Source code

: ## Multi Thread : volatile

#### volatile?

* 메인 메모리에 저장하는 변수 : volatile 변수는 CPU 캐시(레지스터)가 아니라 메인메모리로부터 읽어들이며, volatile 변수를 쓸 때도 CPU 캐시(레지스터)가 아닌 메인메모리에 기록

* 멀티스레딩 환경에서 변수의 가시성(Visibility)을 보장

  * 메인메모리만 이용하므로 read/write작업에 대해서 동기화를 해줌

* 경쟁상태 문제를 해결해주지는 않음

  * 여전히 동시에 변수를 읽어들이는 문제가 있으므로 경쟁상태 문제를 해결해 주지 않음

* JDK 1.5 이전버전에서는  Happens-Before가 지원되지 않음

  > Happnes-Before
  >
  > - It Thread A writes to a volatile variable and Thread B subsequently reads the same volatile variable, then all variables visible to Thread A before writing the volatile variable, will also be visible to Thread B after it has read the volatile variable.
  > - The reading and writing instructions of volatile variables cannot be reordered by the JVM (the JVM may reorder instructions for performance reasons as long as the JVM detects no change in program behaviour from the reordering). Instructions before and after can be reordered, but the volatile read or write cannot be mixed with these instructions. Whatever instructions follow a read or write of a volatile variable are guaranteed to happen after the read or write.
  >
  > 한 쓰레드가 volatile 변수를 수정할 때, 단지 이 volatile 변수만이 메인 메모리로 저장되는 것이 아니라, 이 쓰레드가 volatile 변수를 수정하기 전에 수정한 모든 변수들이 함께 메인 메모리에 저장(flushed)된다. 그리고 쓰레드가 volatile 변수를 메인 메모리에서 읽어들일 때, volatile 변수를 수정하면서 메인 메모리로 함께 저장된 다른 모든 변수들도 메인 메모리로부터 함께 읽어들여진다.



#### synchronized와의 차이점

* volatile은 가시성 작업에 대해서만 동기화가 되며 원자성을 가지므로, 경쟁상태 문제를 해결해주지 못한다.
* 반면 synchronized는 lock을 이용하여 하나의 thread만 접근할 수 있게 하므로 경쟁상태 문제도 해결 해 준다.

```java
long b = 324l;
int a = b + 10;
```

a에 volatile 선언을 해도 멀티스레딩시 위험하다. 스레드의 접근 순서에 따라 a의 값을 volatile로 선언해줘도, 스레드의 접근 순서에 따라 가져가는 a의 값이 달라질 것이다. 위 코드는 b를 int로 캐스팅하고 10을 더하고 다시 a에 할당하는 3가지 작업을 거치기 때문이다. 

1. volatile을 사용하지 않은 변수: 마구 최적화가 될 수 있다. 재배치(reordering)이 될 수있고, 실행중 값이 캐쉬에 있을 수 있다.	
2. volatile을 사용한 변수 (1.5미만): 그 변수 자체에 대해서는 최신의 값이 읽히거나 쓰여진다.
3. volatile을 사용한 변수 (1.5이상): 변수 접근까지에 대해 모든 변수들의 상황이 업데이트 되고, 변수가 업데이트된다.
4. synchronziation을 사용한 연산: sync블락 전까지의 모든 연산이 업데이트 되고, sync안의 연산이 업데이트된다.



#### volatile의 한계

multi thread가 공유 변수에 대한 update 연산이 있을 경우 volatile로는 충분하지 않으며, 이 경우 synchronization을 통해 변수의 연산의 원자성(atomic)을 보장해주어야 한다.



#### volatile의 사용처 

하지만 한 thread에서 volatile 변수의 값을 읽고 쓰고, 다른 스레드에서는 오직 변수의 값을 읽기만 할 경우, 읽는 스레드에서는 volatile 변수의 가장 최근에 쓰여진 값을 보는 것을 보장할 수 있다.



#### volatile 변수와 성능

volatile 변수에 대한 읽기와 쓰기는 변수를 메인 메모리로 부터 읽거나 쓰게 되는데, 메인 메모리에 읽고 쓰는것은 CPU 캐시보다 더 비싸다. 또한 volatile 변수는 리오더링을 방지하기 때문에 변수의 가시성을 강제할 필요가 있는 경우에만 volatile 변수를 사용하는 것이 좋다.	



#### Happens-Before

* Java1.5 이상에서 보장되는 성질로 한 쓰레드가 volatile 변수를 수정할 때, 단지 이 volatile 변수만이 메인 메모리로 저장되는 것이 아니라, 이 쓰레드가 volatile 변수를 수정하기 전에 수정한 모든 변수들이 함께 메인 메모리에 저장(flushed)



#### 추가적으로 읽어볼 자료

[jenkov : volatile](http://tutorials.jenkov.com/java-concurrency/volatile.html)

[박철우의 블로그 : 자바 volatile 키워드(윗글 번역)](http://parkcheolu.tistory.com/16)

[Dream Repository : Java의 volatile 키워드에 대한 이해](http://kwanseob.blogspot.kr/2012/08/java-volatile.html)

__Exercise__
Using the records above, set down exactly the lines from the one with "#### synchronized와의 차이점" through the one with "a에 volatile 선언을", inclusive, and nothing more.

__Expected output__
#### synchronized와의 차이점

* volatile은 가시성 작업에 대해서만 동기화가 되며 원자성을 가지므로, 경쟁상태 문제를 해결해주지 못한다.
* 반면 synchronized는 lock을 이용하여 하나의 thread만 접근할 수 있게 하므로 경쟁상태 문제도 해결 해 준다.

```java
long b = 324l;
int a = b + 10;
```

a에 volatile 선언을 해도 멀티스레딩시 위험하다. 스레드의 접근 순서에 따라 a의 값을 volatile로 선언해줘도, 스레드의 접근 순서에 따라 가져가는 a의 값이 달라질 것이다. 위 코드는 b를 int로 캐스팅하고 10을 더하고 다시 a에 할당하는 3가지 작업을 거치기 때문이다. 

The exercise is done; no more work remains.